Na solenidade realizada sexta-feira passada (15) na Concha Acústica da reitoria, ela não poupou admiração por figuras como o Cego Aderaldo (1878 – 1967), suas pelejas e repentes, e a romancista Emília Freitas (1855 – 1908), pioneira do realismo mágico. Recitou versos de Patativa do Assaré (1909 – 2002): “Sou um poeta do mato / Vivo afastado dos meios / Minha rude lira canta / Casos bonitos e feios”.

Destacou também o compositor Humberto Teixeira (1915 – 1979), que “mostrou sua grandeza com a palavra cantada, graças ao encontro com aquele que seria o seu principal parceiro, Luiz Gonzaga”. Bethânia analisa que, ao comporem “Asa Branca”, eles foram além das desventuras da gente nordestina no drama da seca, alcançando o equilíbrio entre as forças antagônicas do sofrimento e da esperança, comuns à humanidade.

A cantora deteve-se afetuosamente em sua fala sobre Violeta Arraes (1926 – 2008), a socióloga de ativismo cultural e político estendido desde a potencialização da arte popular caririense até o apoio aos movimentos anticolonialistas da África portuguesa, passando por suportes dados na França a brasileiros perseguidos pelo regime militar e por seu trabalho junto ao bispo cearense Dom Helder Câmara (1909 – 1999), quando arcebispo de Recife e Olinda, e ao educador pernambucano Paulo Freire (1921 – 1997), em ações parisienses pela cultura popular.

Maria Bethânia associa os ensinamentos que recebeu de Violeta Arraes a aprendizados da sua juventude, quando saiu de Santo Amaro para morar em Salvador e encontrou na atmosfera universitária uma grande ciranda em que girava o teatro de Álvaro Guimarães (1956 – 2009), o Centro de Estudos Afro-Orientais (CEAO), a arquitetura de Lina Bo Bardi (1914 – 1992), o cinema de Glauber Rocha (1939 – 1981), a música experimental de Koellreutter (1915-2005) e a excelência da música popular brasileira.

O ministro Camilo Santana, Maria Bethânia e o reitor Custódio Almeida. Foto: Guilherme Silva/UFC.

Apesar de tudo o que aconteceu de importante com Bethânia por influência da universidade, ela não foi estudante de dentro dos muros acadêmicos. Resumiu essa situação de usufruto livre da vida universitária afirmando que “uma verdadeira casa de ensino não tem muros, apenas portas sempre abertas”, e que o sentido de um projeto educacional efetivo está em “sua capacidade de lançar mundos no mundo”.
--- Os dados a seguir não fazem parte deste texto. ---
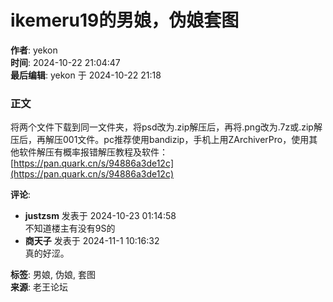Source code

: # ikemeru19的男娘，伪娘套图

**作者**: yekon  
**时间**: 2024-10-22 21:04:47  
**最后编辑**: yekon 于 2024-10-22 21:18  

### 正文

将两个文件下载到同一文件夹，将psd改为.zip解压后，再将.png改为.7z或.zip解压后，再解压001文件。pc推荐使用bandizip，手机上用ZArchiverPro，使用其他软件解压有概率报错解压教程及软件：[https://pan.quark.cn/s/94886a3de12c](https://pan.quark.cn/s/94886a3de12c)

**评论**:  
- **justzsm** 发表于 2024-10-23 01:14:58  
  不知道楼主有没有9S的  
- **商天子** 发表于 2024-11-1 10:16:32  
  真的好涩。  

**标签**: 男娘, 伪娘, 套图  
**来源**: 老王论坛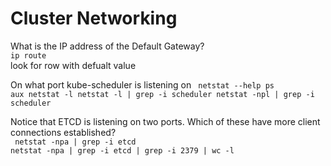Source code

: 

# Cluster Networking
What is the IP address of the Default Gateway? <br>
`ip route`  
look for row with defualt value

On what port kube-scheduler is listening on
<code>
netstat --help
ps aux
netstat -l
netstat -l | grep -i scheduler
netstat -npl | grep -i scheduler
</code>

Notice that ETCD is listening on two ports. Which of these have more client connections established?  <br>
<code>
netstat -npa | grep -i etcd 
netstat -npa | grep -i etcd | grep -i 2379 | wc -l
</code>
Definiu três balizas de sustentação do título recebido: 1) Ser mulher, “a fim de marcar a necessidade sempre urgente de ampliar o lugar das mulheres na sociedade civil brasileira”; 2) Ser trabalhadora, “uma das muitas desse imenso, formidável e difícil país; e 3) Ser fruto da música popular, “aqui está ela, a canção e sua história, a canção e sua força, a canção e seu sangue, a canção e o ritmo de suas asas, a canção e suas dores, a canção e suas alegrias, suas aleluias…”.

No megashow Caetano & Bethânia, realizado na arena Castelão (16), com direção musical do baixista cearense Jorge Helder, que, de tão extraordinário, é chamado de “São Jorge” por Chico Buarque, o filho e a filha do Seu Zezinho e da Dona Canô cantaram “Mucuripe”, e Maria Bethânia enlevou mais um cearense do seu querer: “Bravo, Belchior!”.